Но сейчас, чтобы не подвергать мисс Макфейл опасности, он должен действовать решительно. И должен подчиниться неизбежному. Вот сейчас он скажет констеблю Драммонду, что силой вломился в ее дом, что угрожал всех убить, если его не спрячут. Он снова посмотрел на Женевьеву, посмотрел так, словно прощался с ней. Затем перевел взгляд на тюремщиков и сделал шаг в их сторону.
– Прошу прощения, сэр… – Граф взглянул на него с вежливой улыбкой. – Сэр, мы… были представлены друг другу?
– Нет-нет, – вмешалась Женевьева. – Вы не знакомы.
Сердце ее неистово колотилось, и от волнения перехватывало дыхание. До этого момента она была скована страхом и даже не представляла, как выйти из положения. Но слова Чарлза вывели ее из оцепенения, и Женевьева подумала: «Если граф никогда не встречался с лордом Редмондом, то этим, возможно, можно воспользоваться». Бросив быстрый взгляд на коменданта Томсона и констебля Драммонда, она поняла: эти двое не могут быть уверены, что элегантный джентльмен, стоявший сейчас перед ними, – тот самый убийца, которого они ищут. Столь внезапная перемена в облике Хейдона любого могла бы ввести в заблуждение, и, следовательно, оставалась надежда…
Женевьева окинула взглядом комнату. Все поглядывали на нее вопросительно; Хейдон же смотрел даже с некоторым удивлением. Но что же придумать? Что сказать? Представить Хейдона как кузена? Дядю? Друга? Нет-нет, не подходит. Имелась одна роль, обеспечивающая ему надежную защиту.
Собравшись с духом, Женевьева проговорила:
– Джентльмены, я хочу представить вам мистера Максвелла Блейка, моего мужа.
Все уставились на нее в изумлении – даже дети и взрослые домочадцы.
– Ты замужем?! – в ярости завопил Чарлз. – Ты вышла замуж?!
– Да, вышла, – с вызовом ответила Женевьева. Она подошла к Хейдону и посмотрела на него с ослепительной улыбкой, мысленно умоляя подыграть ей.

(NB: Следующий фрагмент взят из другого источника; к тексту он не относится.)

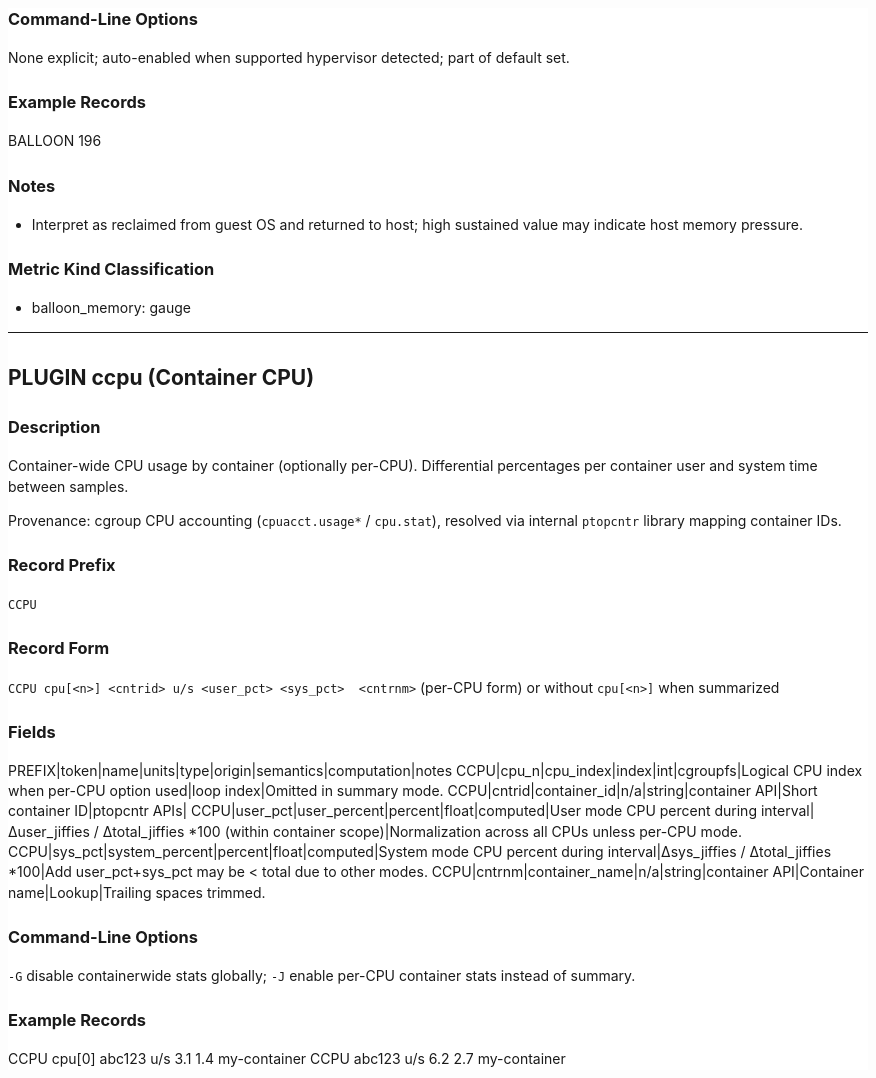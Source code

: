 ### Command-Line Options
None explicit; auto-enabled when supported hypervisor detected; part of default set.

### Example Records
BALLOON  196

### Notes
- Interpret as reclaimed from guest OS and returned to host; high sustained value may indicate host memory pressure.

### Metric Kind Classification
- balloon_memory: gauge

---

## PLUGIN ccpu (Container CPU)

### Description
Container-wide CPU usage by container (optionally per-CPU). Differential percentages per container user and system time between samples.

Provenance: cgroup CPU accounting (`cpuacct.usage*` / `cpu.stat`), resolved via internal `ptopcntr` library mapping container IDs.

### Record Prefix
`CCPU`

### Record Form
`CCPU cpu[<n>] <cntrid> u/s <user_pct> <sys_pct>  <cntrnm>` (per-CPU form) or without `cpu[<n>]` when summarized

### Fields
PREFIX|token|name|units|type|origin|semantics|computation|notes
CCPU|cpu_n|cpu_index|index|int|cgroupfs|Logical CPU index when per-CPU option used|loop index|Omitted in summary mode.
CCPU|cntrid|container_id|n/a|string|container API|Short container ID|ptopcntr APIs|
CCPU|user_pct|user_percent|percent|float|computed|User mode CPU percent during interval|Δuser_jiffies / Δtotal_jiffies *100 (within container scope)|Normalization across all CPUs unless per-CPU mode.
CCPU|sys_pct|system_percent|percent|float|computed|System mode CPU percent during interval|Δsys_jiffies / Δtotal_jiffies *100|Add user_pct+sys_pct may be < total due to other modes.
CCPU|cntrnm|container_name|n/a|string|container API|Container name|Lookup|Trailing spaces trimmed.

### Command-Line Options
`-G` disable containerwide stats globally; `-J` enable per-CPU container stats instead of summary.

### Example Records
CCPU cpu[0] abc123 u/s 3.1 1.4  my-container
CCPU abc123 u/s 6.2 2.7  my-container
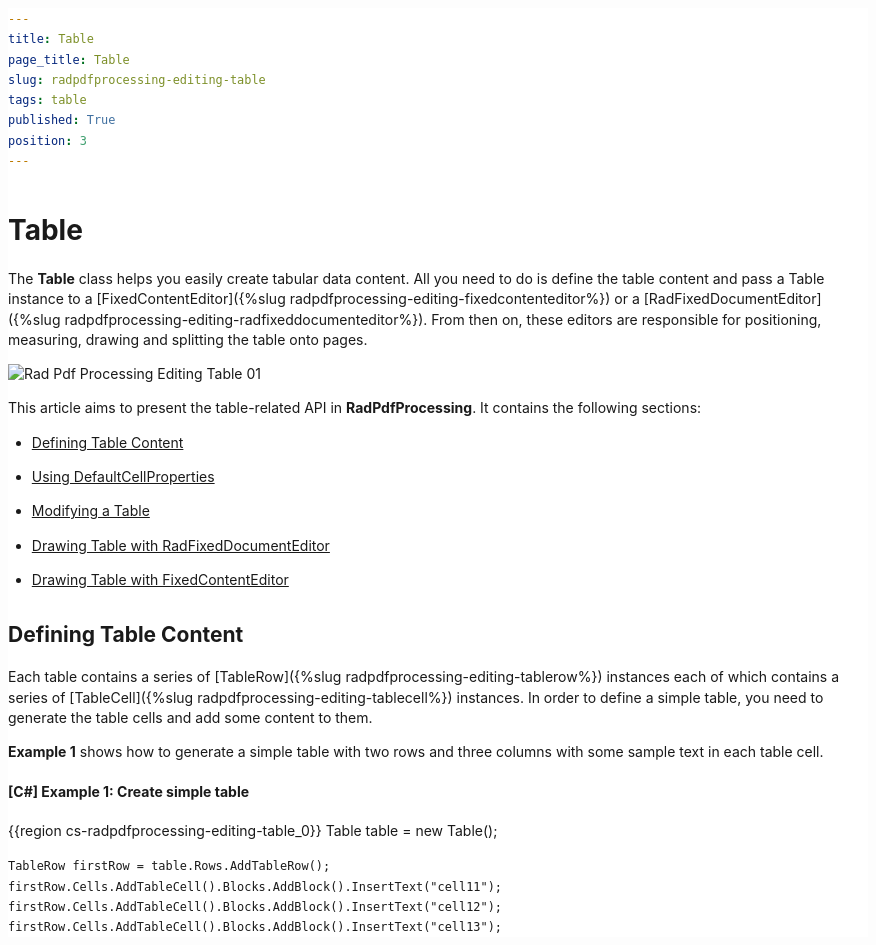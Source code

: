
 ```yaml
---
title: Table
page_title: Table
slug: radpdfprocessing-editing-table
tags: table
published: True
position: 3
---
```


# Table

The **Table** class helps you easily create tabular data content. All you need to do is define the table content and pass a Table instance to a [FixedContentEditor]({%slug radpdfprocessing-editing-fixedcontenteditor%}) or a [RadFixedDocumentEditor]({%slug radpdfprocessing-editing-radfixeddocumenteditor%}). From then on, these editors are responsible for positioning, measuring, drawing and splitting the table onto pages.

![Rad Pdf Processing Editing Table 01](images/RadPdfProcessing_Editing_Table_01.png)

This article aims to present the table-related API in __RadPdfProcessing__. It contains the following sections:     

* [Defining Table Content](#defining-table-content)

* [Using DefaultCellProperties](#using-defaultcellproperties)

* [Modifying a Table](#modifying-a-table)

* [Drawing Table with RadFixedDocumentEditor](#drawing-table-with-radfixeddocumenteditor)

* [Drawing Table with FixedContentEditor](#drawing-table-with-fixedcontenteditor)


## Defining Table Content

Each table contains a series of [TableRow]({%slug radpdfprocessing-editing-tablerow%}) instances each of which contains a series of [TableCell]({%slug radpdfprocessing-editing-tablecell%}) instances. In order to define a simple table, you need to generate the table cells and add some content to them.
        

__Example 1__ shows how to generate a simple table with two rows and three columns with some sample text in each table cell.
        

#### __[C#] Example 1: Create simple table__

{{region cs-radpdfprocessing-editing-table_0}}
	Table table = new Table();
	
	TableRow firstRow = table.Rows.AddTableRow();
	firstRow.Cells.AddTableCell().Blocks.AddBlock().InsertText("cell11");
	firstRow.Cells.AddTableCell().Blocks.AddBlock().InsertText("cell12");
	firstRow.Cells.AddTableCell().Blocks.AddBlock().InsertText("cell13");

Хейдон заставил себя улыбнуться ей в ответ. Такого поворота событий он никак не ожидал, но почти сразу же понял, что теперь у него не оставалось выбора – он не мог подвести Женевьеву.
– Что ж, дорогая, представь меня своему знакомому, – сказал Хейдон, обнимая ее за плечи. – Похоже, мы с ним действительно ни разу не встречались.
Могучая рука, обнимавшая ее плечи, словно придавала ей сил и вселяла в нее уверенность. Едва лишь Хейдон прикоснулся к ней, Женевьева успокоилась. Разумеется, она понимала, что они вступают в опасную игру, но сейчас она уже не думала об опасности. «Главное – спасти его», – говорила себе Женевьева. Сделав глубокий вдох, она снова улыбнулась и сказала:
– Максвелл, познакомься, пожалуйста. Это лорд Линтон, мой старый друг. Я бы хотела, чтобы ты называл его Чарлзом. А вот мистер Томсон, уважаемый в городе человек и комендант нашей тюрьмы. Мистер Томсон всегда меня поддерживал, когда я пыталась помочь детям. Ну, а это констебль Драммонд. Только благодаря ему улицы Инверари стали безопасными.